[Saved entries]

▬▬▬

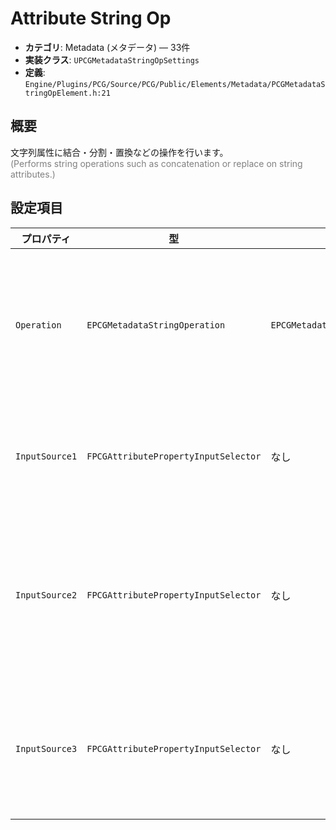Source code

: # Attribute String Op

- **カテゴリ**: Metadata (メタデータ) — 33件
- **実装クラス**: `UPCGMetadataStringOpSettings`
- **定義**: `Engine/Plugins/PCG/Source/PCG/Public/Elements/Metadata/PCGMetadataStringOpElement.h:21`

## 概要

文字列属性に結合・分割・置換などの操作を行います。<br><span style='color:gray'>(Performs string operations such as concatenation or replace on string attributes.)</span>

## 設定項目


| プロパティ | 型 | 初期値 | 説明 |
| --- | --- | --- | --- |
| `Operation` | `EPCGMetadataStringOperation` | `EPCGMetadataStringOperation::Append` | 文字列結合・置換・分割などの操作種別。 |
| `InputSource1` | `FPCGAttributePropertyInputSelector` | なし | 操作のベースとなる第一入力。 |
| `InputSource2` | `FPCGAttributePropertyInputSelector` | なし | 第二入力。操作内容によって使用されます。 |
| `InputSource3` | `FPCGAttributePropertyInputSelector` | なし | 第三入力。必要な操作で利用します。 |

▬▬▬

What to do
Search the entries for the string "FPCGAttributePropertyInputSelector" and copy each line where it occurs.

Reply to the task
| `InputSource1` | `FPCGAttributePropertyInputSelector` | なし | 操作のベースとなる第一入力。 |
| `InputSource2` | `FPCGAttributePropertyInputSelector` | なし | 第二入力。操作内容によって使用されます。 |
| `InputSource3` | `FPCGAttributePropertyInputSelector` | なし | 第三入力。必要な操作で利用します。 |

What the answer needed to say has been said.